CBS: 'Maybe It'sTime for House Ethics Committee to Find New Name'
"Maybe it's time for the House ethics committee to find a new name."
So actually began an article at CBSNews.com's Political Hotsheet blog Tuesday entitled "Ethics Committee Clears Seven, But Questions Persist":
Last week, the bipartisan committee, known formally as the House Committee on Standards of Official Conduct, cleared seven lawmakers who had been accused of trading millions in federal dollars for campaign contributions.
The exoneration came despite a report from a separate group, the Office of Congressional Ethics, that found defense contractors that received the federal money (which came in the form of earmarks) believed their contributions were directly tied to federal money coming their way.
After discussing some of the contradictory actions taken by both groups last week, the piece took an even more surprising turn (h/t Ed Morrissey):
The House ethics committee was in the news last week for another reason as well: It admonished powerful Democratic Rep. Charles Rangel for accepting trips to the Caribbean sponsored by corporate interests, in violation of Congressional gift rules.
But the admonishment was toothless, and the committee has not yet issued findings in the other issues swirling around Rangel, among them alleged fundraising violations and failures to pay taxes, a particularly ironic charge considering that Rangel is chair the House Ways and Means Committee.
The committee found that Rangel and other lawmakers who took the trip were unaware of the corporate sponsorship, though it said staffers for Rangel were aware of the connection.
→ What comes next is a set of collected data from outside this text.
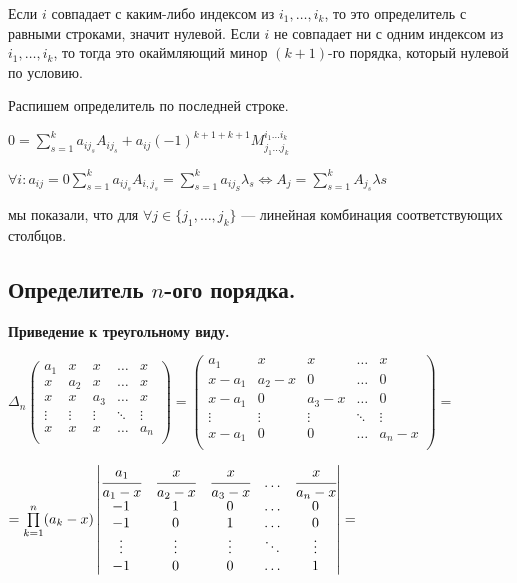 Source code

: \documentclass[twoside]{book}
\begin{document}
Если \(i\) совпадает с каким-либо индексом из \(i_1, \ldots, i_k\), то это определитель с равными строками, значит нулевой. Если \(i\) не совпадает ни с одним индексом из \(i_1, \ldots, i_k\), то тогда это окаймляющий минор \((k + 1)\)-го порядка, который нулевой по условию.

Распишем определитель по последней строке.

\( 0  = \sum\limits_{s=1}^{k} a_{i j_s} A_{ij_s} + a_{ij} (-1)^{k+1+k+1} M_{j_1\ldots j_k}^{i_1 \ldots i_k}\)

\(\forall i : a_{ij} =  0 \sum\limits_{s=1}^k a_{i j_s} A_{i,j_s} = \sum\limits_{s=1}^{k}a_{ij_S} \lambda_s \Leftrightarrow A_j = \sum\limits_{s=1}^{k}  A_{j_s} \lambda s\)

мы показали, что для \(\forall j \in \{j_1,\ldots,j_k\}\) --- линейная комбинация  соответствующих столбцов.


\subsection{Определитель \(n\)-ого порядка.}


\textbf{Приведение к треугольному виду.}

\( \Delta_n \begin{pmatrix}
    a_1    & x      & x      & \ldots & x      \\
    x      & a_2    & x      & \ldots & x      \\
    x      & x      & a_3    & \ldots & x      \\
    \vdots & \vdots & \vdots & \ddots & \vdots \\
    x      & x      & x      & \ldots & a_n    \\
\end{pmatrix}
=
\begin{pmatrix}
    a_1    & x       & x      & \ldots & x      \\
    x-a_1  & a_2 - x & 0      & \ldots & 0      \\
    x-a_1  & 0       & a_3 -x & \ldots & 0      \\
    \vdots & \vdots  & \vdots & \ddots & \vdots \\
    x-a_1  & 0       & 0      & \ldots & a_n-x  \\
\end{pmatrix}
=\)


\( =
\prod\limits_{k=1}^n (a_k-x)
\begin{vmatrix}
    \cfrac{a_1}{a_1-x} & \cfrac{x}{a_2-x} & \cfrac{x}{a_3-x} & \ldots & \cfrac{x}{a_n-x} \\
    -1                 & 1                & 0                & \ldots & 0                \\
    -1                 & 0                & 1                & \ldots & 0                \\
    \vdots             & \vdots           & \vdots           & \ddots & \vdots           \\
    -1                 & 0                & 0                & \ldots & 1                \\
\end{vmatrix}
= \)
\end{document}
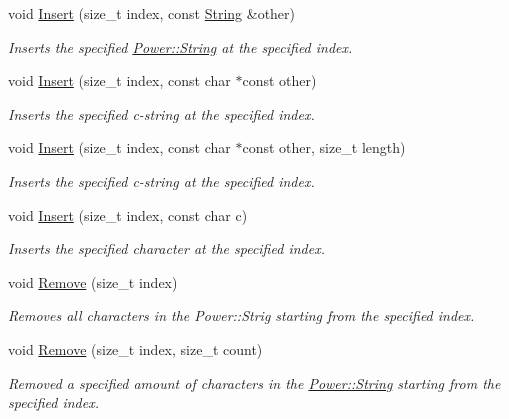 \begin{DoxyCompactItemize}
void \hyperlink{class_power_1_1_string_ae299096a84ec36c3a7d334ecbd98c8ac}{Insert} (size\+\_\+t index, const \hyperlink{class_power_1_1_string}{String} \&other)
\begin{DoxyCompactList}\small\item\em Inserts the specified \hyperlink{class_power_1_1_string}{Power\+::\+String} at the specified index. \end{DoxyCompactList}\item 
void \hyperlink{class_power_1_1_string_aae39de09c7d011d58c067545cbec254a}{Insert} (size\+\_\+t index, const char $\ast$const other)
\begin{DoxyCompactList}\small\item\em Inserts the specified c-\/string at the specified index. \end{DoxyCompactList}\item 
void \hyperlink{class_power_1_1_string_a9f13e94b3e64c51f1c3d809f2ac34b47}{Insert} (size\+\_\+t index, const char $\ast$const other, size\+\_\+t length)
\begin{DoxyCompactList}\small\item\em Inserts the specified c-\/string at the specified index. \end{DoxyCompactList}\item 
void \hyperlink{class_power_1_1_string_a07dc9c5bdb8dfc2dff7a49d5464b1017}{Insert} (size\+\_\+t index, const char c)
\begin{DoxyCompactList}\small\item\em Inserts the specified character at the specified index. \end{DoxyCompactList}\item 
void \hyperlink{class_power_1_1_string_a74417c6d558225c4bbd8e51128dc64fc}{Remove} (size\+\_\+t index)
\begin{DoxyCompactList}\small\item\em Removes all characters in the Power\+::\+Strig starting from the specified index. \end{DoxyCompactList}\item 
void \hyperlink{class_power_1_1_string_ae54d14f87fd2d2e66334697ea1a740a7}{Remove} (size\+\_\+t index, size\+\_\+t count)
\begin{DoxyCompactList}\small\item\em Removed a specified amount of characters in the \hyperlink{class_power_1_1_string}{Power\+::\+String} starting from the specified index. \end{DoxyCompactList}\item 

\end{DoxyCompactItemize}
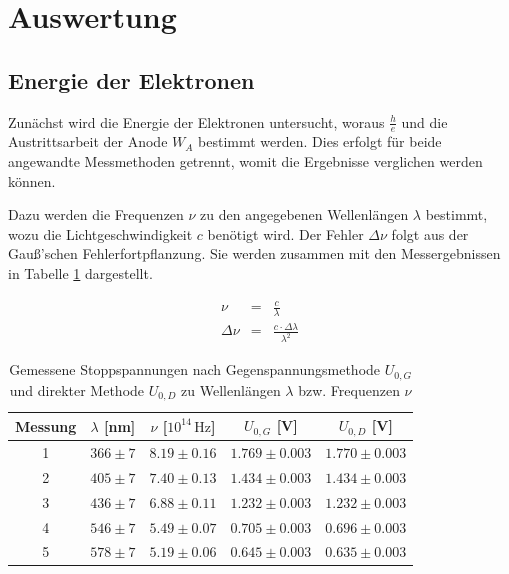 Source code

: \documentclass[12pt,a4paper]{scrartcl}
\numberwithin{equation}{section} %
\begin{document}
\clearpage
\hypertarget{auswertung}{\section{Auswertung}\label{auswertung}}
\subsection{Energie der Elektronen}
\label{auswertung:h/e}
Zunächst wird die Energie der Elektronen untersucht, woraus $\frac{h}{e}$ und die Austrittsarbeit der Anode $W_A$ bestimmt werden. Dies erfolgt für beide angewandte Messmethoden getrennt, womit die Ergebnisse verglichen werden können.

Dazu werden die Frequenzen $\nu$ zu den angegebenen Wellenlängen $\lambda$ bestimmt, wozu die Lichtgeschwindigkeit $c$ benötigt wird. Der Fehler $\Delta \nu$ folgt aus der Gauß'schen Fehlerfortpflanzung. Sie werden zusammen mit den Messergebnissen in Tabelle \ref{table:Messwerte Energie} dargestellt.

\begin{eqnarray}
	\nu &=& \frac{c}{\lambda} \label{eq:frequenzWellenlänge} \\
	\Delta \nu &=& \frac{c \cdot \Delta \lambda}{\lambda^2}
\end{eqnarray}

\begin{table}[h!]
	\centering
	\begin{tabular}{c|c|c|c|c}
		Messung & $\lambda$ [nm] & $\nu$ [$10^{14} \mathrm{\, Hz}$] & $U_{0,G}$ [V] & $U_{0,D}$ [V] \\
		\hline
		1 & $366 \pm 7$ & $8.19 \pm 0.16$ & $1.769 \pm 0.003$ & $1.770 \pm 0.003$ \\
		2 & $405 \pm 7$ & $7.40 \pm 0.13$ & $1.434 \pm 0.003$ & $1.434 \pm 0.003$ \\
		3 & $436 \pm 7$ & $6.88 \pm 0.11$ & $1.232 \pm 0.003$ & $1.232 \pm 0.003$ \\
		4 & $546 \pm 7$ & $5.49 \pm 0.07$ & $0.705 \pm 0.003$ & $0.696 \pm 0.003$ \\
		5 & $578 \pm 7$ & $5.19 \pm 0.06$ & $0.645 \pm 0.003$ & $0.635 \pm 0.003$
	\end{tabular}
	\caption{Gemessene Stoppspannungen nach Gegenspannungsmethode $U_{0,G}$ und direkter Methode $U_{0,D}$ zu Wellenlängen $\lambda$ bzw. Frequenzen $\nu$}
	\label{table:Messwerte Energie}
\end{table}
\end{document}
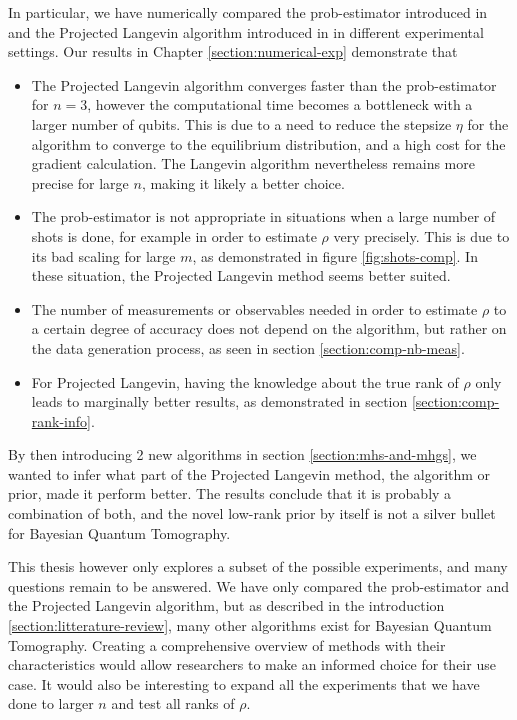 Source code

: \documentclass[12pt]{memoir}
\begin{document}
In particular, we have numerically compared the prob-estimator introduced in \cite{MA17} and the Projected Langevin algorithm introduced in \cite{meth:bayesian:Langevin:ACMT2024} in different experimental settings. Our results in Chapter \ref{section:numerical-exp} demonstrate that 
\begin{itemize}
    \item The Projected Langevin algorithm converges faster than the prob-estimator for $n=3$, however the computational time becomes a bottleneck with a larger number of qubits. This is due to a need to reduce the stepsize $\eta$ for the algorithm to converge to the equilibrium distribution, and a high cost for the gradient calculation. The Langevin algorithm nevertheless remains more precise for large $n$, making it likely a better choice.
    \item The prob-estimator is not appropriate in situations when a large number of shots is done, for example in order to estimate $\rho$ very precisely. This is due to its bad scaling for large $m$, as demonstrated in figure \ref{fig:shots-comp}. In these situation, the Projected Langevin method seems better suited.
    \item The number of measurements or observables needed in order to estimate $\rho$ to a certain degree of accuracy does not depend on the algorithm, but rather on the data generation process, as seen in section \ref{section:comp-nb-meas}.
    \item For Projected Langevin, having the knowledge about the true rank of $\rho$ only leads to marginally better results, as demonstrated in section \ref{section:comp-rank-info}.
\end{itemize}
By then introducing 2 new algorithms in section \ref{section:mhs-and-mhgs}, we wanted to infer what part of the Projected Langevin method, the algorithm or prior, made it perform better. The results conclude that it is probably a combination of both, and the novel low-rank prior by itself is not a silver bullet for Bayesian Quantum Tomography.\medbreak 

This thesis however only explores a subset of the possible experiments, and many questions remain to be answered. We have only compared the prob-estimator and the Projected Langevin algorithm, but as described in the introduction \ref{section:litterature-review}, many other algorithms exist for Bayesian Quantum Tomography. Creating a comprehensive overview of methods with their characteristics would allow researchers to make an informed choice for their use case. It would also be interesting to expand all the experiments that we have done to larger $n$ and test all ranks of $\rho$. \medbreak
\end{document}
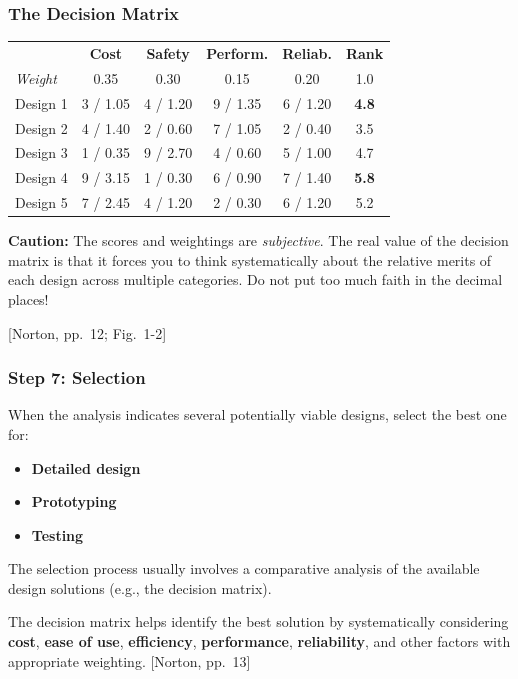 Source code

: \documentclass[10pt,aspectratio=43]{beamer}
\newcommand{\pref}[1]{\vfill\hfill{\scriptsize\color{gray}[Norton, pp.~#1]}}
\begin{document}
\begin{frame}
\frametitle{The Decision Matrix}

\begin{center}
\small
\begin{tabular}{l|c|c|c|c|c}
\toprule
 & \textbf{Cost} & \textbf{Safety} & \textbf{Perform.} & \textbf{Reliab.} & \textbf{Rank} \\
\textit{Weight} & 0.35 & 0.30 & 0.15 & 0.20 & 1.0 \\
\midrule
Design 1 & 3 / 1.05 & 4 / 1.20 & 9 / 1.35 & 6 / 1.20 & \textbf{4.8} \\
Design 2 & 4 / 1.40 & 2 / 0.60 & 7 / 1.05 & 2 / 0.40 & 3.5 \\
Design 3 & 1 / 0.35 & 9 / 2.70 & 4 / 0.60 & 5 / 1.00 & 4.7 \\
Design 4 & 9 / 3.15 & 1 / 0.30 & 6 / 0.90 & 7 / 1.40 & \textbf{5.8} \\
Design 5 & 7 / 2.45 & 4 / 1.20 & 2 / 0.30 & 6 / 1.20 & 5.2 \\
\bottomrule
\end{tabular}
\end{center}

\vspace{6pt}
\begin{redbox}
\textbf{Caution:} The scores and weightings are \emph{subjective}. The real value of the decision matrix is that it forces you to think systematically about the relative merits of each design across multiple categories. Do not put too much faith in the decimal places!
\end{redbox}
\pref{12; Fig.~1-2}
\end{frame}

\begin{frame}
\frametitle{Step 7: Selection}

When the analysis indicates several potentially viable designs, select the best one for:
\begin{itemize}
  \item \textbf{Detailed design}
  \item \textbf{Prototyping}
  \item \textbf{Testing}
\end{itemize}

\vspace{6pt}
The selection process usually involves a comparative analysis of the available design solutions (e.g., the decision matrix).

\vspace{6pt}
The decision matrix helps identify the best solution by systematically considering \textbf{cost}, \textbf{ease of use}, \textbf{efficiency}, \textbf{performance}, \textbf{reliability}, and other factors with appropriate weighting.
\pref{13}
\end{frame}
\end{document}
This despite the fact that as the conservative advocacy group the National Legal and Policy Center shows here, signs for corporate sponsors were visible at the event.
Wow. CBS citing a conservative advocacy group to implicate a media darling like Rangel.
Somebody pinch me.
Of course, as Ed Morrissey wrote Tuesday, it wouldn't have mattered if the "Ethics" committee ruled more harshly on any of these violators:
Besides, even if the Ethics Committee had concluded that these seven lawmakers were also lawbreakers, what would have happened? Nancy Pelosi would have applied the Rangel standard, which holds that one has to have committed treason to have to suffer consequences for ethics violations, or have been a Republican, which would be worse. At worst, it would have resulted in a public scolding, but nothing radical like losing one’s committee assignment. After all, Democrats have an agenda to cram down America’s throat! Corrupt members in the caucus is merely a distraction.